Slave Suggestion Box (anti-voting)A relative in Singapore called and said “Happy Election Day.” Somewhat in jest. I have relatives and friends begging me to vote this time–Republican of course–“to kick those Marxists out of office.” Yes, to replace them with the Republicans, who a few years ago started two wars, added Medicare Prescription socialism, and began the Bankster Bailouts. Yeah.

Last year I took my 6-year old with me to the polls and let him watch me cast a blank ballot. But a friend on Facebook recently admonished me:

Any participation in the voting process, even casting a blank ballot in protest, is acknowledging, perpetuating, and giving legitimacy to the state and its system.

Withdraw from the state. Don’t vote at all. Embrace agorism. Spread freedom like a virus.

And of course the anti-voting position is common among many anarchist libertarians.1 I’m still not completely convinced that it’s immoral or unlibertarian to vote–especially just casting a blank ballot–but I’m leaning in that direction; and I certainly think there is no duty to vote. One libertarian I know thinks that while it’s problematic to vote for a candidate for a given office, it’s less problematic to vote on a ballot measure or law itself (like legalizing drugs or lowering taxes). Not sure, but I don’t think I’m going to vote today.


  1. See Wendy McElroy’s various articles and resources, such as Why I Would Not Vote Against Hitler, The Good Intentions Paving Company, Act Responsibly: Don’t Vote!, Anti-voting Resources; also John Roscoe and Ned Roscoe, Don’t Vote: 20 Practical Reasons; Carl Watner, Non-Voting; George H. Smith, The Ethics of Voting; John Pugsley, Harry, Don’t Run!. But see  R.W. Bradford, Voting Is No Sin

2 comments… add one

  • Why is it unlibertarian to vote?

    Sure, I’ve observed that democracy often appears to be a way for the majority to vote themselves the property of the minority, but that doesn’t make the process unlibertarian.

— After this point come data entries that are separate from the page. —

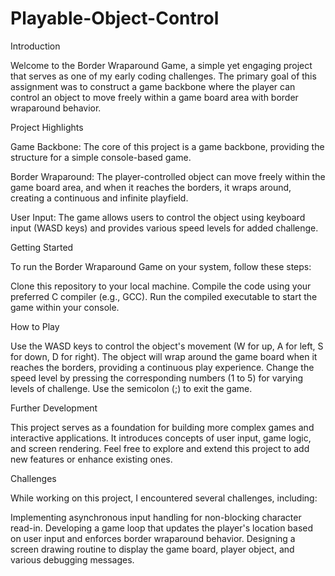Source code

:# Playable-Object-Control
Introduction

Welcome to the Border Wraparound Game, a simple yet engaging project that serves as one of my early coding challenges. The primary goal of this assignment was to construct a game backbone where the player can control an object to move freely within a game board area with border wraparound behavior.

Project Highlights

Game Backbone: The core of this project is a game backbone, providing the structure for a simple console-based game.

Border Wraparound: The player-controlled object can move freely within the game board area, and when it reaches the borders, it wraps around, creating a continuous and infinite playfield.

User Input: The game allows users to control the object using keyboard input (WASD keys) and provides various speed levels for added challenge.

Getting Started

To run the Border Wraparound Game on your system, follow these steps:

Clone this repository to your local machine.
Compile the code using your preferred C compiler (e.g., GCC).
Run the compiled executable to start the game within your console.

How to Play

Use the WASD keys to control the object's movement (W for up, A for left, S for down, D for right).
The object will wrap around the game board when it reaches the borders, providing a continuous play experience.
Change the speed level by pressing the corresponding numbers (1 to 5) for varying levels of challenge.
Use the semicolon (;) to exit the game.

Further Development

This project serves as a foundation for building more complex games and interactive applications. It introduces concepts of user input, game logic, and screen rendering. Feel free to explore and extend this project to add new features or enhance existing ones.

Challenges

While working on this project, I encountered several challenges, including:

Implementing asynchronous input handling for non-blocking character read-in.
Developing a game loop that updates the player's location based on user input and enforces border wraparound behavior.
Designing a screen drawing routine to display the game board, player object, and various debugging messages.
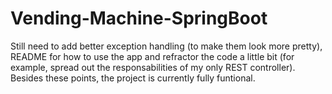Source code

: # Vending-Machine-SpringBoot

Still need to add better exception handling (to make them look more pretty), README for how to use the app and refractor the code a little bit (for example, spread out the responsabilities of my only REST controller). Besides these points, the project is currently fully funtional.
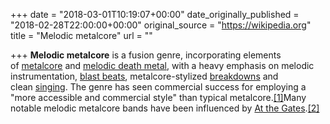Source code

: +++
date = "2018-03-01T10:19:07+00:00"
date_originally_published = "2018-02-28T22:00:00+00:00"
original_source = "https://wikipedia.org"
title = "Melodic metalcore"
url = ""

+++
**Melodic metalcore** is a fusion genre, incorporating elements of [metalcore](https://en.wikipedia.org/wiki/Metalcore "Metalcore") and [melodic death metal](https://en.wikipedia.org/wiki/Melodic_death_metal "Melodic death metal"), with a heavy emphasis on melodic instrumentation, [blast beats](https://en.wikipedia.org/wiki/Blast_beat "Blast beat"), metalcore-stylized [breakdowns](https://en.wikipedia.org/wiki/Breakdown_(music) "Breakdown (music)") and clean [singing](https://en.wikipedia.org/wiki/Singing "Singing"). The genre has seen commercial success for employing a "more accessible and commercial style" than typical metalcore.[\[1\]](https://en.wikipedia.org/wiki/Melodic_metalcore#cite_note-AHM-1)Many notable melodic metalcore bands have been influenced by [At the Gates](https://en.wikipedia.org/wiki/At_the_Gates "At the Gates").[\[2\]](https://en.wikipedia.org/wiki/Melodic_metalcore#cite_note-:0-2)  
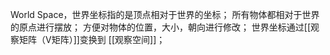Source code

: World Space，世界坐标指的是顶点相对于世界的坐标；
所有物体都相对于世界的原点进行摆放；
方便对物体的位置，大小，朝向进行修改；
世界坐标通过[[观察矩阵（V矩阵）]]变换到 [[观察空间]]；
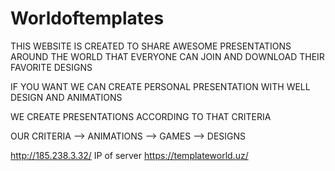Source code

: # Worldoftemplates
THIS WEBSITE IS CREATED TO SHARE AWESOME PRESENTATIONS AROUND THE WORLD THAT EVERYONE CAN JOIN AND DOWNLOAD THEIR FAVORITE DESIGNS

IF YOU WANT WE CAN CREATE PERSONAL PRESENTATION WITH WELL DESIGN AND ANIMATIONS

WE CREATE PRESENTATIONS ACCORDING TO THAT CRITERIA

OUR CRITERIA
--> ANIMATIONS
--> GAMES
--> DESIGNS


http://185.238.3.32/ IP of server
https://templateworld.uz/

    After all, can’t citizens convince fellow citizens that voting themselves other people’s money is basically stealing, and attempt to dissuade them? Or perhaps can’t a democracy be libertarian if there are rules that limit the ability of the majority to take other people’s rights or property?

    If this has already been a well-established point, please feel free to simply forward me some links.

    Reply
  • My take: voting is purely symbolic, so it cannot be any more un-libertarian than shouting “I love the state” (i.e. it is not equivalent to stealing). As a symbolic act, what matters is how it is interpreted. I’m not sure how it is interpreted.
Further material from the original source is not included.